DBS-related changes in UPDRS-III scores vs. DBS metrics
The improvement in PD motor symptoms due to DBS was calculated by subtracting the UPDRS-III scores obtained from the patients in DBS-on condition from the ones obtained in DBS-OFF condition. Resulting differences with corresponding DBS metrics (Table 3) were included in a correlation analysis. Table 6 shows the pairwise correlation coefficients with statistically significant ones written in bold. Considering the left-brain DBS metrics, we firstly identified significant and positive correlations between gait improvement and the percentages of stimulated GP-STN, STN-GP, M1-HDP, premotor-HDP, and SMA-HDP pathways in the left hemisphere (r = 0.65, 0.64, 0.66, 0.67, and 0.69 in the same order, p <0.01, Table 6). The percentage of stimulated M1-HDP, premotor-HDP, and SMA-HDP pathways in the left hemisphere were also associated with improved axial symptoms (r = 0.56, 0.56 and 0.57 in the same order, p <0.04, Table 6). Secondly, there was a significant positive relationship between total left VTA and improvement in gait (r = 0.67, p <0.009, Table 6), as well as axial scores (r = 0.62, p <0.02, Table 6). Gait improvement was also correlated with the VTA-STN overlapping volume in left hemisphere (r = 0.55, p <0.04, Table 6).

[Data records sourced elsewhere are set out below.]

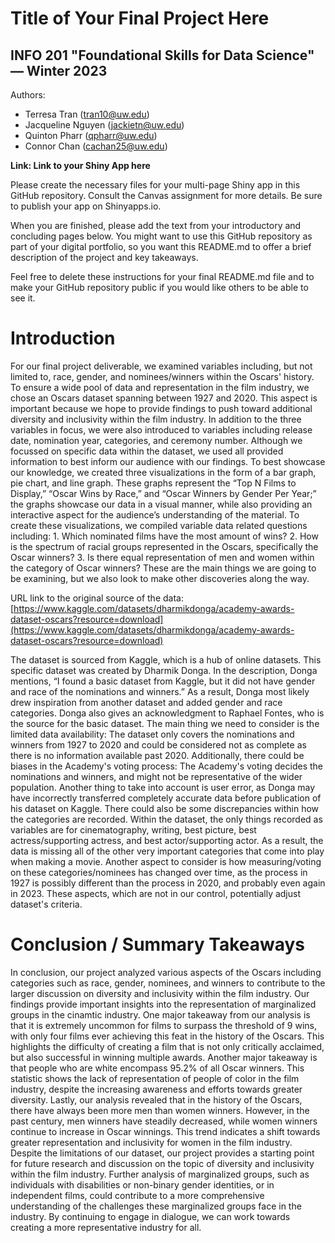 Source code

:# Title of Your Final Project Here 
## INFO 201 "Foundational Skills for Data Science" — Winter 2023

Authors:
- Terresa Tran (tran10@uw.edu)
- Jacqueline Nguyen (jackietn@uw.edu)
- Quinton Pharr (qpharr@uw.edu)
- Connor Chan (cachan25@uw.edu)

**Link: Link to your Shiny App here**

Please create the necessary files for your multi-page Shiny app in this GitHub repository. Consult the Canvas assignment for more details. Be sure to publish your app on Shinyapps.io.

When you are finished, please add the text from your introductory and concluding pages below. You might want to use this GitHub repository as part of your digital portfolio, so you want this README.md to offer a brief description of the project and key takeaways.

Feel free to delete these instructions for your final README.md file and to make your GitHub repository public if you would like others to be able to see it. 

# Introduction
For our final project deliverable, we examined variables including, but not limited to, race, gender, and nominees/winners within the Oscars' history. To ensure a wide pool of data and representation in the film industry, we chose an Oscars dataset spanning between 1927 and 2020. This aspect is important because we hope to provide findings to push toward additional diversity and inclusivity within the film industry. In addition to the three variables in focus, we were also introduced to variables including release date, nomination year, categories, and ceremony number. Although we focussed on specific data within the dataset, we used all provided information to best inform our audience with our findings.
To best showcase our knowledge, we created three visualizations in the form of a bar graph, pie chart, and line graph. These graphs represent the “Top N Films to Display,” “Oscar Wins by Race,” and “Oscar Winners by Gender Per Year;” the graphs showcase our data in a visual manner, while also providing an interactive aspect for the audience’s understanding of the material.
To create these visualizations, we compiled variable data related questions including: 1. Which nominated films have the most amount of wins? 2. How is the spectrum of racial groups represented in the Oscars, specifically the Oscar winners? 3. Is there equal representation of men and women within the category of Oscar winners? These are the main things we are going to be examining, but we also look to make other discoveries along the way.

URL link to the original source of the data:
[https://www.kaggle.com/datasets/dharmikdonga/academy-awards-dataset-oscars?resource=download](https://www.kaggle.com/datasets/dharmikdonga/academy-awards-dataset-oscars?resource=download)

The dataset is sourced from Kaggle, which is a hub of online datasets. This specific dataset was created by Dharmik Donga. In the description, Donga mentions, “I found a basic dataset from Kaggle, but it did not have gender and race of the nominations and winners.” As a result, Donga most likely drew inspiration from another dataset and added gender and race categories. Donga also gives an acknowledgment to Raphael Fontes, who is the source for the basic dataset.
The main thing we need to consider is the limited data availability: The dataset only covers the nominations and winners from 1927 to 2020 and could be considered not as complete as there is no information available past 2020. Additionally, there could be biases in the Academy's voting process: The Academy's voting decides the nominations and winners, and might not be representative of the wider population. Another thing to take into account is user error, as Donga may have incorrectly transferred completely accurate data before publication of his dataset on Kaggle.
There could also be some discrepancies within how the categories are recorded. Within the dataset, the only things recorded as variables are for cinematography, writing, best picture, best actress/supporting actress, and best actor/supporting actor. As a result, the data is missing all of the other very important categories that come into play when making a movie. Another aspect to consider is how measuring/voting on these categories/nominees has changed over time, as the process in 1927 is possibly different than the process in 2020, and probably even again in 2023. These aspects, which are not in our control, potentially adjust dataset's criteria.

# Conclusion / Summary Takeaways
In conclusion, our project analyzed various aspects of the Oscars including categories such as race, gender, nominees, and winners to contribute to the larger discussion on diversity and inclusivity within the film industry. Our findings provide important insights into the representation of marginalized groups in the cinamtic industry.
One major takeaway from our analysis is that it is extremely uncommon for films to surpass the threshold of 9 wins, with only four films ever achieving this feat in the history of the Oscars. This highlights the difficulty of creating a film that is not only critically acclaimed, but also successful in winning multiple awards.
Another major takeaway is that people who are white encompass 95.2% of all Oscar winners. This statistic shows the lack of representation of people of color in the film industry, despite the increasing awareness and efforts towards greater diversity.
Lastly, our analysis revealed that in the history of the Oscars, there have always been more men than women winners. However, in the past century, men winners have steadily decreased, while women winners continue to increase in Oscar winnings. This trend indicates a shift towards greater representation and inclusivity for women in the film industry.
Despite the limitations of our dataset, our project provides a starting point for future research and discussion on the topic of diversity and inclusivity within the film industry. Further analysis of marginalized groups, such as individuals with disabilities or non-binary gender identities, or in independent films, could contribute to a more comprehensive understanding of the challenges these marginalized groups face in the industry. By continuing to engage in dialogue, we can work towards creating a more representative industry for all.

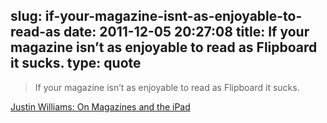 slug: if-your-magazine-isnt-as-enjoyable-to-read-as
date: 2011-12-05 20:27:08
title: If your magazine isn’t as enjoyable to read as Flipboard it sucks.
type: quote
---

> If your magazine isn’t as enjoyable to read as Flipboard it sucks.

[Justin Williams: On Magazines and the iPad](http://carpeaqua.com/2011/12/04/on-magazines-and-the-ipad/)
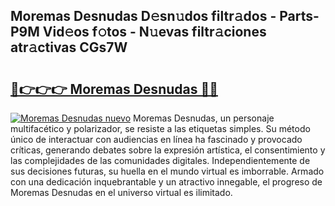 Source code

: ## Moremas Desnudas D𝚎sn𝚞dos filtr𝚊dos - Parts-P9M Vid𝚎os f𝚘tos - N𝚞evas filtr𝚊ciones atr𝚊ctivas CGs7W

# <h2><a href="http://mb4yyr.tromn.icu/?c=Moremas+Desnudas">🔗👉👉👉 Moremas Desnudas 🔗🔗</a></h2>

[![Moremas Desnudas nuevo](https://i.imgur.com/pEAQMta.gif)](http://mb4yyr.tromn.icu/?c=Moremas+Desnudas)
Moremas Desnudas, un personaje multifacético y polarizador, se resiste a las etiquetas simples. Su método único de interactuar con audiencias en línea ha fascinado y provocado críticas, generando debates sobre la expresión artística, el consentimiento y las complejidades de las comunidades digitales. Independientemente de sus decisiones futuras, su huella en el mundo virtual es imborrable. Armado con una dedicación inquebrantable y un atractivo innegable, el progreso de Moremas Desnudas en el universo virtual es ilimitado.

Another significant correlation was identified between the rigidity improvement in the right body and the contralateral VTA-STN difference along the z-axis (r = 0.67, p <0.009, Table 6). This relationship suggests a link between decreased severity of rigidity in the right body and dorsal location of VTA with respect to the contralateral STN.
Considering the right-brain DBS metrics, we detected that left-sided tremor improvement was positively correlated with VTA-STN differences along the y-axis (r = 0.67, p <0.009, Table 6) and z-axis (r = 0.55, p <0.04, Table 6). These correlations suggest that decline in severity of left-sided tremor was associated with more anterior and dorsal placement of VTA with respect to the contralateral STN. Improved right-sided rigidity was also related to the dorsal location of VTA in the ipsilateral hemisphere (r = .58, p <0.03, Table 6). Lastly, decrease in total left-sided UPDRS-III scores were positively correlated with percent activated right premotor-HDP pathway (r = 0.58, p <0.03, Table 6) and the VTA-STN overlapping volume (r = 0.56, p <0.04, Table 6).